1.1 “Agreement” means these Terms and Conditions and any Statement of Work.
1.2 “Company” means Digital Marketing Solutions, LLC.
1.3 “Client” means the party purchasing Services.
1.4 “Services” means all marketing and consulting services, including but not limited to AI-powered tools, SEO, CRM, email marketing, workflows, analytics, content creation and related deliverables.
1.5 “Deliverables” means all materials, reports, data and work product provided to Client.
2.1 Company shall perform Services as described in each executed Statement of Work.
2.2 Change requests must be submitted in writing and may incur additional fees and timelines.
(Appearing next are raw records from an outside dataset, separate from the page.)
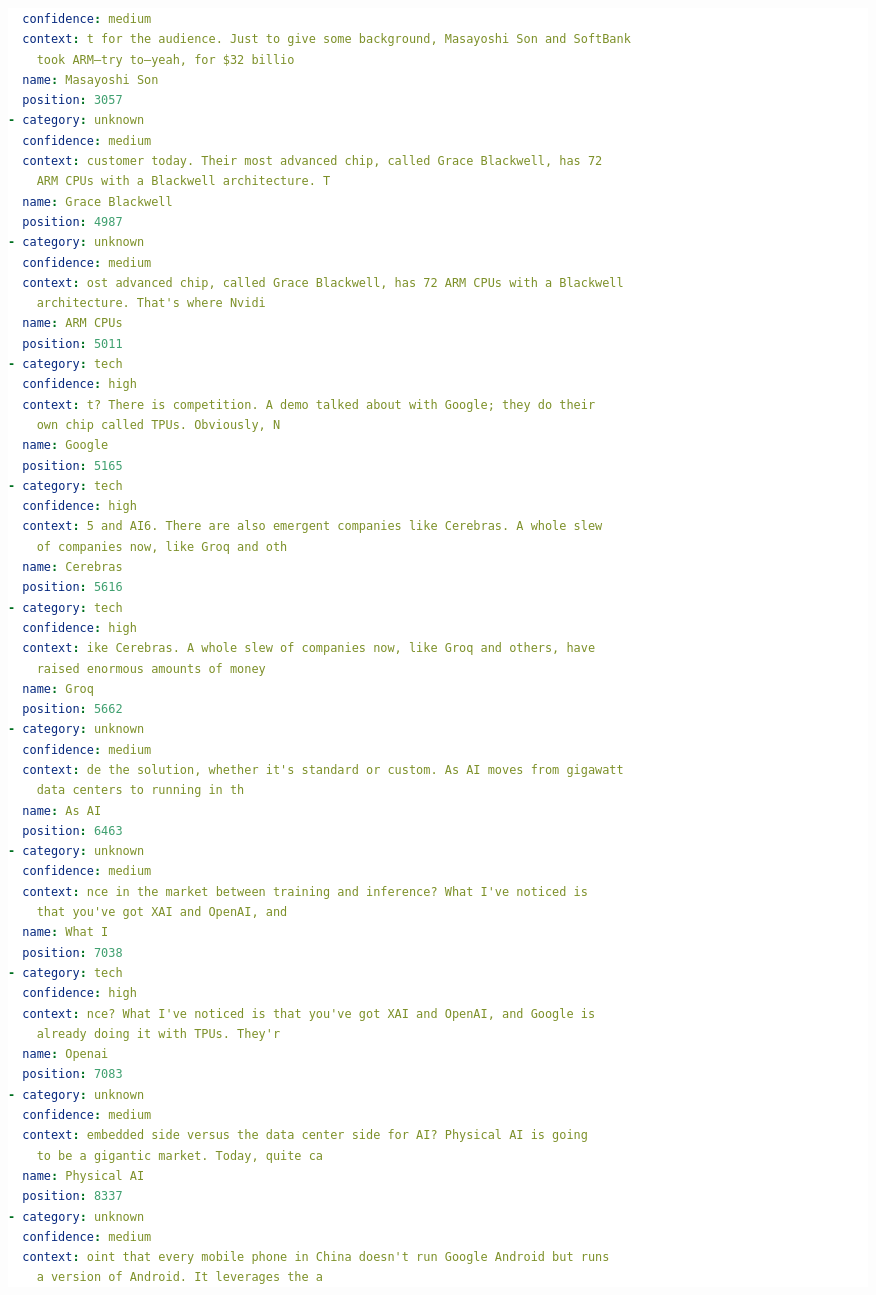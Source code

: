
 ```yaml
  confidence: medium
  context: t for the audience. Just to give some background, Masayoshi Son and SoftBank
    took ARM—try to—yeah, for $32 billio
  name: Masayoshi Son
  position: 3057
- category: unknown
  confidence: medium
  context: customer today. Their most advanced chip, called Grace Blackwell, has 72
    ARM CPUs with a Blackwell architecture. T
  name: Grace Blackwell
  position: 4987
- category: unknown
  confidence: medium
  context: ost advanced chip, called Grace Blackwell, has 72 ARM CPUs with a Blackwell
    architecture. That's where Nvidi
  name: ARM CPUs
  position: 5011
- category: tech
  confidence: high
  context: t? There is competition. A demo talked about with Google; they do their
    own chip called TPUs. Obviously, N
  name: Google
  position: 5165
- category: tech
  confidence: high
  context: 5 and AI6. There are also emergent companies like Cerebras. A whole slew
    of companies now, like Groq and oth
  name: Cerebras
  position: 5616
- category: tech
  confidence: high
  context: ike Cerebras. A whole slew of companies now, like Groq and others, have
    raised enormous amounts of money
  name: Groq
  position: 5662
- category: unknown
  confidence: medium
  context: de the solution, whether it's standard or custom. As AI moves from gigawatt
    data centers to running in th
  name: As AI
  position: 6463
- category: unknown
  confidence: medium
  context: nce in the market between training and inference? What I've noticed is
    that you've got XAI and OpenAI, and
  name: What I
  position: 7038
- category: tech
  confidence: high
  context: nce? What I've noticed is that you've got XAI and OpenAI, and Google is
    already doing it with TPUs. They'r
  name: Openai
  position: 7083
- category: unknown
  confidence: medium
  context: embedded side versus the data center side for AI? Physical AI is going
    to be a gigantic market. Today, quite ca
  name: Physical AI
  position: 8337
- category: unknown
  confidence: medium
  context: oint that every mobile phone in China doesn't run Google Android but runs
    a version of Android. It leverages the a
```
3.1 Provide timely access to systems, credentials, materials and approvals.
3.2 Review and approve Deliverables within five (5) business days of receipt.
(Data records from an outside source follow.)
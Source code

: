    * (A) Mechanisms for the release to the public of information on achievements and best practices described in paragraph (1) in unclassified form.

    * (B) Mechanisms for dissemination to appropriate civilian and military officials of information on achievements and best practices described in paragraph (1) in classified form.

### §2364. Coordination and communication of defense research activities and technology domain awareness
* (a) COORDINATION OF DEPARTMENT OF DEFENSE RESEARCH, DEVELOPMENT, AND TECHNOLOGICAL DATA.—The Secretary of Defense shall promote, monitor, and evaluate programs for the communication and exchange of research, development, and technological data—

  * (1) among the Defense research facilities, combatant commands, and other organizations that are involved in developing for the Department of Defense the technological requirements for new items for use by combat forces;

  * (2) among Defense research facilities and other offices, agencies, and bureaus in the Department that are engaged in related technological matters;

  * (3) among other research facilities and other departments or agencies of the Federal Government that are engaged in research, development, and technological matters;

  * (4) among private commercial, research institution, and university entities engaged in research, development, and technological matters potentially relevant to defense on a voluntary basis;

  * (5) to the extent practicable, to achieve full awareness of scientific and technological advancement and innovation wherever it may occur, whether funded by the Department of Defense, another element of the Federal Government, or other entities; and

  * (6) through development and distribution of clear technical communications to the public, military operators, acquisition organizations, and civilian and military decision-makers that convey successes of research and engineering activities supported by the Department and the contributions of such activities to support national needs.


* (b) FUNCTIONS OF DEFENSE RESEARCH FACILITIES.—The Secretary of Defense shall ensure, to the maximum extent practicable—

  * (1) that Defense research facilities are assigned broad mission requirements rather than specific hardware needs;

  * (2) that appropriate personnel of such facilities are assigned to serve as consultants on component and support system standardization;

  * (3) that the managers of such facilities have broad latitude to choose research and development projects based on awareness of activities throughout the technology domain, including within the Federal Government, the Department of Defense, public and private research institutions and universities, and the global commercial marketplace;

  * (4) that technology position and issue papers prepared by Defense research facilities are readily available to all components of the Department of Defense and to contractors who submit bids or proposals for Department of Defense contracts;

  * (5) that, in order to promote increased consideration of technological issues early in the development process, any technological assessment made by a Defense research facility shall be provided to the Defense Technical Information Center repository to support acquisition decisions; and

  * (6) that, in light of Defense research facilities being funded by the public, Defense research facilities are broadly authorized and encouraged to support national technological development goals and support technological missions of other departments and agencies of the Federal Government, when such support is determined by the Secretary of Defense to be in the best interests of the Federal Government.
3.3 Comply with applicable laws, platform policies and third-party terms.
4.1 Fees and payment schedule set forth in the Statement of Work.
4.2 Invoices due net thirty (30) days; late payments accrue interest at 1.5% per month or maximum under Pennsylvania law.
4.3 Company may suspend Services upon ten (10) days’ notice for overdue amounts.
5.1 Client retains ownership of pre-existing IP.
5.2 Upon full payment, Company grants Client a perpetual, royalty-free, non-exclusive license to use Deliverables.
5.3 Company retains the right to showcase non-confidential Deliverables in its portfolio.
6.1 Company may employ AI and third-party tools; outputs are provided “as-is.”
6.2 Client acknowledges AI-generated content may contain inaccuracies; Client bears sole responsibility for use and compliance.
6.3 Client grants Company a license to use Client data solely for performing Services.
7.1 Each party shall maintain confidentiality of the other’s proprietary information.
7.2 Obligations survive termination for three (3) years.
7.3 Exclusions: public domain, independently developed or lawfully received from third parties.
8.1 Company warrants Services will be performed with commercially reasonable skill and care.
8.2 EXCEPT AS EXPRESSLY SET FORTH, ALL OTHER WARRANTIES, EXPRESS OR IMPLIED, ARE DISCLAIMED.
9.1 Neither party liable for indirect, incidental, consequential or punitive damages.
9.2 Company’s aggregate liability shall not exceed fees paid for the Services under which the claim arose.
10.1 Client shall indemnify Company against claims arising from Client’s violation of laws, third-party rights or use of Deliverables.
10.2 Company shall indemnify Client for third-party claims of IP infringement to the extent caused by Company’s Deliverables.
11.1 Term commences on Effective Date and continues until completion of Services or earlier termination under this Agreement.
11.2 Either party may terminate for material breach if not cured within thirty (30) days’ written notice.
11.3 Upon termination, Client pays for all Services rendered through termination date.
12.1 This Agreement is governed by the laws of the Commonwealth of Pennsylvania and applicable federal law, without regard to conflict-of-law principles.
12.2 Exclusive venue: state and federal courts in Philadelphia County, Pennsylvania.
13.1 Parties shall first seek good-faith negotiation.
13.2 Unresolved disputes shall be submitted to binding arbitration under the American Arbitration Association Commercial Rules in Philadelphia, PA.
14.1 Entire Agreement: supersedes all prior agreements.
14.2 Severability: invalid provisions shall be reformed.
14.3 Waiver: no waiver unless in writing.
14.4 Assignment: Client may not assign without Company’s prior written consent.